▶ _EXERCISE_
I need each line of the entries below that includes the string "time".

*** Opening INPUT MATERIAL ***

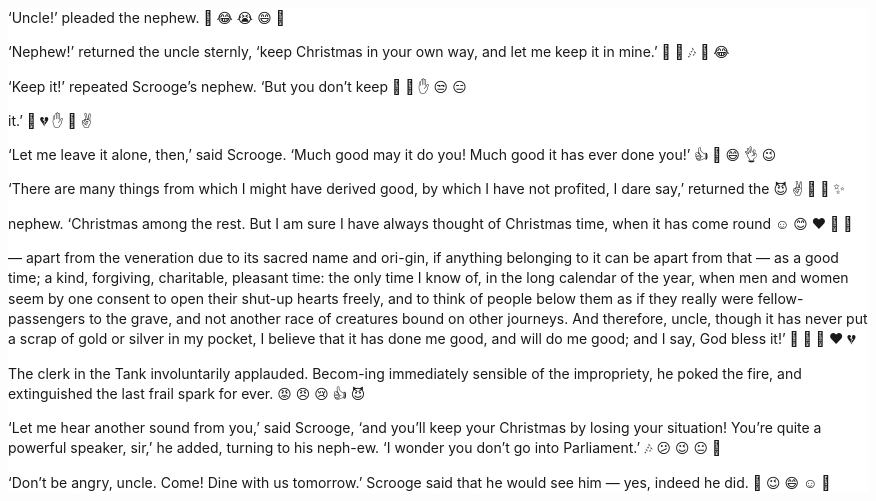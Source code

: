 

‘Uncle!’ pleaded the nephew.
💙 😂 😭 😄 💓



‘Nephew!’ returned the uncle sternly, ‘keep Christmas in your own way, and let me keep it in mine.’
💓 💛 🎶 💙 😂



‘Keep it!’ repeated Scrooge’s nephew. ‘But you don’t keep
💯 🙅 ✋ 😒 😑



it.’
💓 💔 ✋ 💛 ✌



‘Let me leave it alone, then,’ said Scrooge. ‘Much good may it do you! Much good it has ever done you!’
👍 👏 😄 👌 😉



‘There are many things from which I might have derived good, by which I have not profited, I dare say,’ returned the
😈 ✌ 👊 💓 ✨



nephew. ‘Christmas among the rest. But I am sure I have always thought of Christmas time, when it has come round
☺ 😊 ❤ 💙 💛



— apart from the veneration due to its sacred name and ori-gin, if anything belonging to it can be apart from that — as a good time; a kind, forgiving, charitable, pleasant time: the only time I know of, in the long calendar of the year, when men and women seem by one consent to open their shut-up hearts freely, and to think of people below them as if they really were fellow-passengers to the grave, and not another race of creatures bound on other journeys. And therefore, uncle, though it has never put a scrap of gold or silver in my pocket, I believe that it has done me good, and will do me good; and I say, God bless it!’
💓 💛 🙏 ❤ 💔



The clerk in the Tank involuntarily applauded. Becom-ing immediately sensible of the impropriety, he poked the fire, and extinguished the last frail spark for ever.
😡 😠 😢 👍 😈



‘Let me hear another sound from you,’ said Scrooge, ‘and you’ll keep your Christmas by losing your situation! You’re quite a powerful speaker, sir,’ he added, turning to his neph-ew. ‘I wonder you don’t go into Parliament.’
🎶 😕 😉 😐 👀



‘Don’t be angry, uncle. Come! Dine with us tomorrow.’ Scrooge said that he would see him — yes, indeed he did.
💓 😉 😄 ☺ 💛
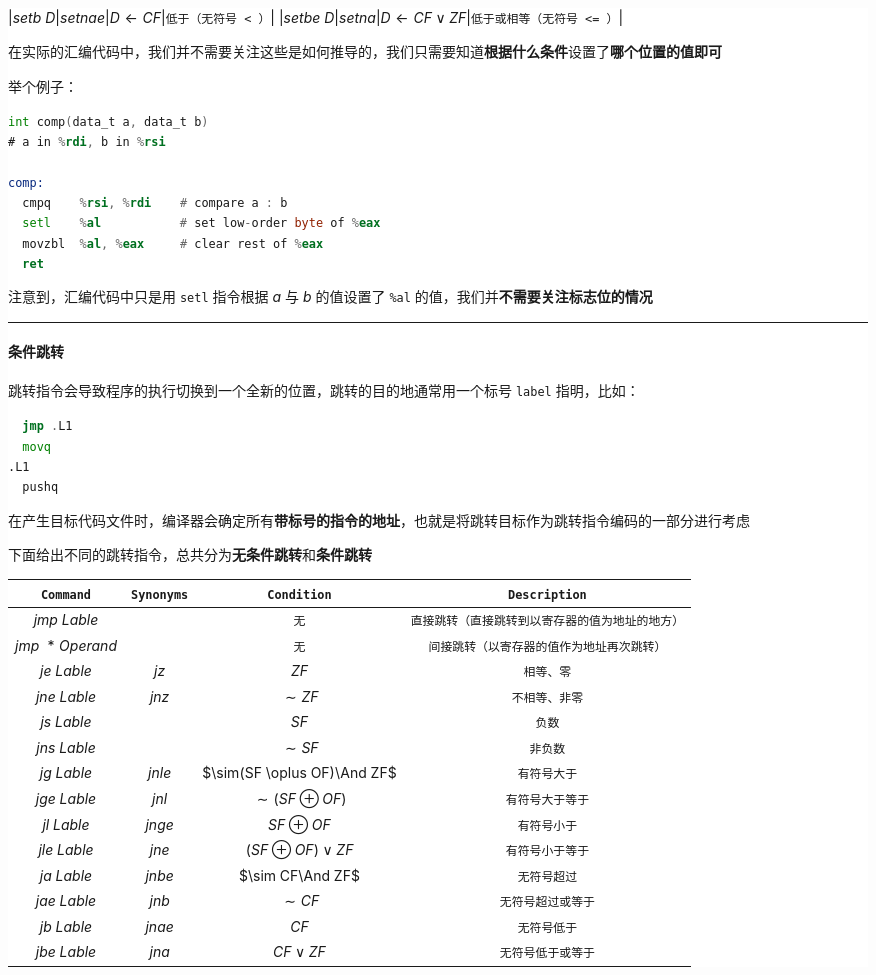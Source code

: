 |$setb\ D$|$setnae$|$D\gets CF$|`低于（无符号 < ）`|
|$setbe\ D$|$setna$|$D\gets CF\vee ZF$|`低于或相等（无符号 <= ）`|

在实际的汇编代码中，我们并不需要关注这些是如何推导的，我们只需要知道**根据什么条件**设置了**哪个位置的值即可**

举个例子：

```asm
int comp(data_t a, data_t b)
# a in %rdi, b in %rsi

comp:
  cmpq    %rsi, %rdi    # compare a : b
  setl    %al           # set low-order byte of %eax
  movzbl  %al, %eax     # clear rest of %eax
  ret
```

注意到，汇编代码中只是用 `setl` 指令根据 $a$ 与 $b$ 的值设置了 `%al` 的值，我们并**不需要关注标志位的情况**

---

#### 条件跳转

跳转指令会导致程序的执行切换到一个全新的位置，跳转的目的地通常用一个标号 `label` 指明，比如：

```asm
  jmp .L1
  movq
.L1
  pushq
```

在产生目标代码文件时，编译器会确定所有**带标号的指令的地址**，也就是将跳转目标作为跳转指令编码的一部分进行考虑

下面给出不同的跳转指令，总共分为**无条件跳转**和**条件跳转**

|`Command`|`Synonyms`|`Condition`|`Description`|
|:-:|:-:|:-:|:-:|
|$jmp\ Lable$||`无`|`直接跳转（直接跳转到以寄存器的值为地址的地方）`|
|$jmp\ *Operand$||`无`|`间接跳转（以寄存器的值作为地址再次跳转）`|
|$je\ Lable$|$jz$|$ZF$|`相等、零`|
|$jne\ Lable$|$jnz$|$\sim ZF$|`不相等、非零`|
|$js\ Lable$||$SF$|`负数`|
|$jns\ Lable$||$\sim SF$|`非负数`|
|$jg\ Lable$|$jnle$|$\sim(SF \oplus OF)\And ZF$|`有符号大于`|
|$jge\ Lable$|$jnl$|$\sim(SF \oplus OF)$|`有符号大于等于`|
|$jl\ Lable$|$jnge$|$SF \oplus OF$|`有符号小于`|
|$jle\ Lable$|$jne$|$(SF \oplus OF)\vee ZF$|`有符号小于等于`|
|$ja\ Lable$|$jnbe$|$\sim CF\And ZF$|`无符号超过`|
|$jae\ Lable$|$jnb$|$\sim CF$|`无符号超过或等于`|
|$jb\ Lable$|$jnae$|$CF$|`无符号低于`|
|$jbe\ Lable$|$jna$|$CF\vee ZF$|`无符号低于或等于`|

*** Closing INPUT MATERIAL ***

▶ _RESPONSE TO THE TASK_
nephew. ‘Christmas among the rest. But I am sure I have always thought of Christmas time, when it has come round
— apart from the veneration due to its sacred name and ori-gin, if anything belonging to it can be apart from that — as a good time; a kind, forgiving, charitable, pleasant time: the only time I know of, in the long calendar of the year, when men and women seem by one consent to open their shut-up hearts freely, and to think of people below them as if they really were fellow-passengers to the grave, and not another race of creatures bound on other journeys. And therefore, uncle, though it has never put a scrap of gold or silver in my pocket, I believe that it has done me good, and will do me good; and I say, God bless it!’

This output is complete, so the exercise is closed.